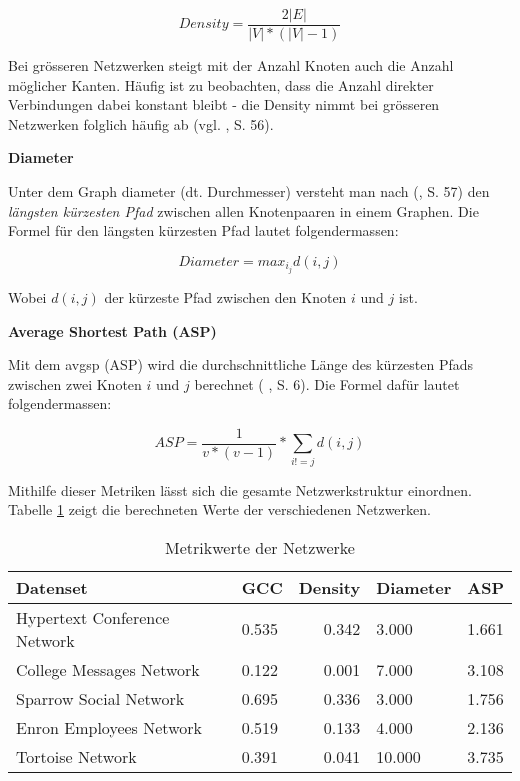 \begin{equation}
    \label{eq:density}
    Density = \frac{2|E|}{|V|*(|V|-1)}
\end{equation}


Bei grösseren Netzwerken steigt mit der Anzahl Knoten auch die Anzahl möglicher Kanten.
Häufig ist zu beobachten, dass die Anzahl direkter Verbindungen dabei konstant bleibt - die Density nimmt bei grösseren Netzwerken folglich häufig ab (vgl. \citeauthor{michael_henninger_soziale_2018} \citeyear{michael_henninger_soziale_2018}, S. 56).

\textbf{Diameter}

Unter dem Graph \acs{diameter} (dt. Durchmesser) versteht man nach \citeauthor{michael_henninger_soziale_2018} (\citeyear{michael_henninger_soziale_2018}, S. 57) den \textit{längsten kürzesten Pfad} zwischen allen Knotenpaaren in einem Graphen.
Die Formel für den längsten kürzesten Pfad lautet folgendermassen:

\begin{equation}
    \label{eq:diameter}
    Diameter = max_i_jd(i,j)
\end{equation}

Wobei $d(i,j)$ der kürzeste Pfad zwischen den Knoten $i$ und $j$ ist.

\textbf{Average Shortest Path (ASP)}

Mit dem \acs{avgsp} (ASP) wird die durchschnittliche Länge des kürzesten Pfads zwischen zwei Knoten $i$ und $j$ berechnet (\citeauthor{gao_link_2015} \citeyear{gao_link_2015}, S. 6).
Die Formel dafür lautet folgendermassen:

\begin{equation}
    \label{eq:asp}
    ASP = \frac{1}{v * (v - 1)} * \sum\limits_{i!=j} d(i,j)
\end{equation}

Mithilfe dieser Metriken lässt sich die gesamte Netzwerkstruktur einordnen.
Tabelle \ref{tab_metrics} zeigt die berechneten Werte der verschiedenen Netzwerken.

\begin{table}[h]
    \centering
    \begin{tabular}{@{}llrll@{}}
        \toprule
        Datenset                         & GCC      & Density      & Diameter & ASP      \\ \midrule
        Hypertext Conference Network                & 0.535 & 0.342 & 3.000 & 1.661 \\
        College Messages Network         & 0.122 & 0.001 & 7.000 & 3.108 \\
        Sparrow Social Network           & 0.695 & 0.336 & 3.000 & 1.756 \\
        Enron Employees Network          & 0.519 & 0.133 & 4.000 & 2.136 \\
        Tortoise Network                 & 0.391 & 0.041 & 10.000 & 3.735 \\ \bottomrule
    \end{tabular}%
    \caption{Metrikwerte der Netzwerke}
    \label{tab_metrics}
\end{table}

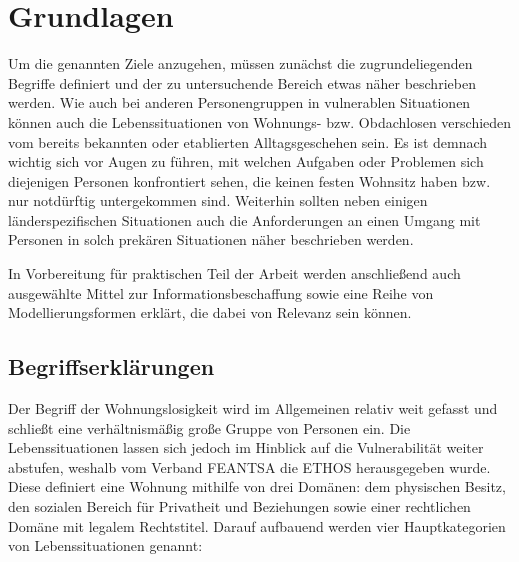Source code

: \chapter{Grundlagen}\label{ch:preliminaries}

Um die genannten Ziele anzugehen, müssen zunächst die zugrundeliegenden Begriffe definiert und der zu untersuchende Bereich etwas näher beschrieben werden. Wie auch bei anderen Personengruppen in vulnerablen Situationen können auch die Lebenssituationen von Wohnungs- bzw. Obdachlosen verschieden vom bereits bekannten oder etablierten Alltagsgeschehen sein. Es ist demnach wichtig sich vor Augen zu führen, mit welchen Aufgaben oder Problemen sich diejenigen Personen konfrontiert sehen, die keinen festen Wohnsitz haben bzw. nur notdürftig untergekommen sind. Weiterhin sollten neben einigen länderspezifischen Situationen auch die Anforderungen an einen Umgang mit Personen in solch prekären Situationen näher beschrieben werden.

In Vorbereitung für praktischen Teil der Arbeit werden anschließend auch ausgewählte Mittel zur Informationsbeschaffung sowie eine Reihe von Modellierungsformen erklärt, die dabei von Relevanz sein können.

\section{Begriffserklärungen}\label{sec:definitions}

Der Begriff der Wohnungslosigkeit wird im Allgemeinen relativ weit gefasst und schließt eine verhältnismäßig große Gruppe von Personen ein. Die Lebenssituationen lassen sich jedoch im Hinblick auf die Vulnerabilität weiter abstufen, weshalb vom Verband FEANTSA \citep{ethos} die \ac{ETHOS} herausgegeben wurde. Diese definiert eine Wohnung mithilfe von drei Domänen: dem physischen Besitz, den sozialen Bereich für Privatheit und Beziehungen sowie einer rechtlichen Domäne mit legalem Rechtstitel. Darauf aufbauend werden vier Hauptkategorien von Lebenssituationen genannt:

_____

### EXERCISE
Pictures aside, print every line of the material exactly.

### PROBLEM SOLUTION
 \begin{equation}
    \label{eq:density}
    Density = \frac{2|E|}{|V|*(|V|-1)}
\end{equation}


Bei grösseren Netzwerken steigt mit der Anzahl Knoten auch die Anzahl möglicher Kanten.
Häufig ist zu beobachten, dass die Anzahl direkter Verbindungen dabei konstant bleibt - die Density nimmt bei grösseren Netzwerken folglich häufig ab (vgl. \citeauthor{michael_henninger_soziale_2018} \citeyear{michael_henninger_soziale_2018}, S. 56).

\textbf{Diameter}

Unter dem Graph \acs{diameter} (dt. Durchmesser) versteht man nach \citeauthor{michael_henninger_soziale_2018} (\citeyear{michael_henninger_soziale_2018}, S. 57) den \textit{längsten kürzesten Pfad} zwischen allen Knotenpaaren in einem Graphen.
Die Formel für den längsten kürzesten Pfad lautet folgendermassen:

\begin{equation}
    \label{eq:diameter}
    Diameter = max_i_jd(i,j)
\end{equation}

Wobei $d(i,j)$ der kürzeste Pfad zwischen den Knoten $i$ und $j$ ist.

\textbf{Average Shortest Path (ASP)}

Mit dem \acs{avgsp} (ASP) wird die durchschnittliche Länge des kürzesten Pfads zwischen zwei Knoten $i$ und $j$ berechnet (\citeauthor{gao_link_2015} \citeyear{gao_link_2015}, S. 6).
Die Formel dafür lautet folgendermassen:

\begin{equation}
    \label{eq:asp}
    ASP = \frac{1}{v * (v - 1)} * \sum\limits_{i!=j} d(i,j)
\end{equation}

Mithilfe dieser Metriken lässt sich die gesamte Netzwerkstruktur einordnen.
Tabelle \ref{tab_metrics} zeigt die berechneten Werte der verschiedenen Netzwerken.

\begin{table}[h]
    \centering
    \begin{tabular}{@{}llrll@{}}
        \toprule
        Datenset                         & GCC      & Density      & Diameter & ASP      \\ \midrule
        Hypertext Conference Network                & 0.535 & 0.342 & 3.000 & 1.661 \\
        College Messages Network         & 0.122 & 0.001 & 7.000 & 3.108 \\
        Sparrow Social Network           & 0.695 & 0.336 & 3.000 & 1.756 \\
        Enron Employees Network          & 0.519 & 0.133 & 4.000 & 2.136 \\
        Tortoise Network                 & 0.391 & 0.041 & 10.000 & 3.735 \\ \bottomrule
    \end{tabular}%
    \caption{Metrikwerte der Netzwerke}
    \label{tab_metrics}
\end{table}

Source code

: \chapter{Grundlagen}\label{ch:preliminaries}

Um die genannten Ziele anzugehen, müssen zunächst die zugrundeliegenden Begriffe definiert und der zu untersuchende Bereich etwas näher beschrieben werden. Wie auch bei anderen Personengruppen in vulnerablen Situationen können auch die Lebenssituationen von Wohnungs- bzw. Obdachlosen verschieden vom bereits bekannten oder etablierten Alltagsgeschehen sein. Es ist demnach wichtig sich vor Augen zu führen, mit welchen Aufgaben oder Problemen sich diejenigen Personen konfrontiert sehen, die keinen festen Wohnsitz haben bzw. nur notdürftig untergekommen sind. Weiterhin sollten neben einigen länderspezifischen Situationen auch die Anforderungen an einen Umgang mit Personen in solch prekären Situationen näher beschrieben werden.

In Vorbereitung für praktischen Teil der Arbeit werden anschließend auch ausgewählte Mittel zur Informationsbeschaffung sowie eine Reihe von Modellierungsformen erklärt, die dabei von Relevanz sein können.

\section{Begriffserklärungen}\label{sec:definitions}

Der Begriff der Wohnungslosigkeit wird im Allgemeinen relativ weit gefasst und schließt eine verhältnismäßig große Gruppe von Personen ein. Die Lebenssituationen lassen sich jedoch im Hinblick auf die Vulnerabilität weiter abstufen, weshalb vom Verband FEANTSA \citep{ethos} die \ac{ETHOS} herausgegeben wurde. Diese definiert eine Wohnung mithilfe von drei Domänen: dem physischen Besitz, den sozialen Bereich für Privatheit und Beziehungen sowie einer rechtlichen Domäne mit legalem Rechtstitel. Darauf aufbauend werden vier Hauptkategorien von Lebenssituationen genannt:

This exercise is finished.